Here is the first Louisiana iris bloom of the very late season. It’s a relatively short (24″) seedling (No. 03-07) with a smallish, open flower. There’s no huge splash in the garden since it is not a huge flower, but the color pattern is interesting. The parentage is complicated: (Mudbug x ((Harland K. Riley x Gold Reserve) x Flame On)) x Lemon Zest.

I let this one get scattered around to several locations in the reorganization following Katrina. I’ve finally consolidated it in one place and will look at it another year. The flower is not the big fancy ruffled thing in vogue now but I like the color. We’ll see. I am on the fence about this one at present. The somewhat open flower does not bother me at all. As Caroline Dormon once said, they don’t all need to be as big as a hat. Of course, in Dormon’s day, I think hats were much bigger.

Louisiana iris seedling 03-07

Louisiana iris seedling 03-07

Looking at the parentage reminds me that I wish I still had Chowning’s ‘Gold Reserve’. I gather that it is hard to come by. Dick Sloan has been looking for it, as I recall. I thought is was a fine iris and it still needs to be in circulation. I used to like Rowlan’s ‘Flame On’ pretty well, too. It has a gold signal much wider than the dark red styles, which is unusual. I think I have some of that in a pot somewhere, suffering from neglect, no doubt.

{ 3 comments… read them below or add one }

Kylee from Our Little Acre April 3, 2010 at 1:01 pm

Hi Patrick,

Thank you for your identification of my yellow irises. Yes, they’re aggressive spreaders for irises. My mom gave them to me some time ago. I’ve shared them multiple times. Gorgeous bloomers.

Congrats on your new blog! I’ll have to come over and drool now and then. For example…those ‘Henry Rowlan’ irises…I can’t stop looking at them! And the Iris fulva – LOVE that color!

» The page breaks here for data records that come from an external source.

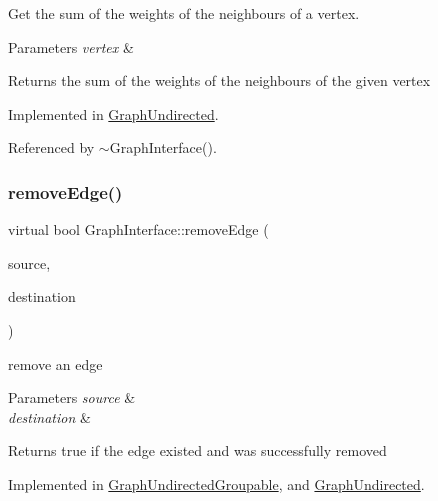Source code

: Get the sum of the weights of the neighbours of a vertex. 


\begin{DoxyParams}{Parameters}
{\em vertex} & \\
\hline
\end{DoxyParams}
\begin{DoxyReturn}{Returns}
the sum of the weights of the neighbours of the given vertex 
\end{DoxyReturn}


Implemented in \hyperlink{classGraphUndirected_aa6c4a4b19efb152de6cdc21d67ac5eed}{Graph\+Undirected}.



Referenced by $\sim$\+Graph\+Interface().

\mbox{\label{classGraphInterface_a1297fd6d7c9698197b5f570f2a9f3701}} 
\subsubsection{\texorpdfstring{remove\+Edge()}{removeEdge()}\hspace{0.1cm}{\footnotesize\ttfamily [1/2]}}
{\footnotesize\ttfamily virtual bool Graph\+Interface\+::remove\+Edge (\begin{DoxyParamCaption}\item[{const \hyperlink{edge_8h_a5fbd20c46956d479cb10afc9855223f6}{type\+Vertex} \&}]{source,  }\item[{const \hyperlink{edge_8h_a5fbd20c46956d479cb10afc9855223f6}{type\+Vertex} \&}]{destination }\end{DoxyParamCaption})\hspace{0.3cm}{\ttfamily [pure virtual]}}

remove an edge


\begin{DoxyParams}{Parameters}
{\em source} & \\
\hline
{\em destination} & \\
\hline
\end{DoxyParams}
\begin{DoxyReturn}{Returns}
true if the edge existed and was successfully removed 
\end{DoxyReturn}


Implemented in \hyperlink{classGraphUndirectedGroupable_ad1a488cc292d7e63d289f598aeaaacd6}{Graph\+Undirected\+Groupable}, and \hyperlink{classGraphUndirected_af4a40541132a66c9b688a20958057751}{Graph\+Undirected}.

Patrick April 3, 2010 at 2:57 pm

Hi, Kylee. I agree about ‘Henry Rowlan’. And I also love fulva. They do not grow in my immediate area but they are about to start blooming in ditches and slews south and west of Baton Rouge. I’m not sure if fulva occurs in Ohio but it gets pretty far north. I learned last year that one of the Louisiana irises, I. brevicaulis, is native almost to Lake Erie. Check out this blog:


Jan April 4, 2010 at 9:38 pm

I, too, think this iris is a lovely color. I think there is room for the big and small flowered irises. You don’t want everything the same.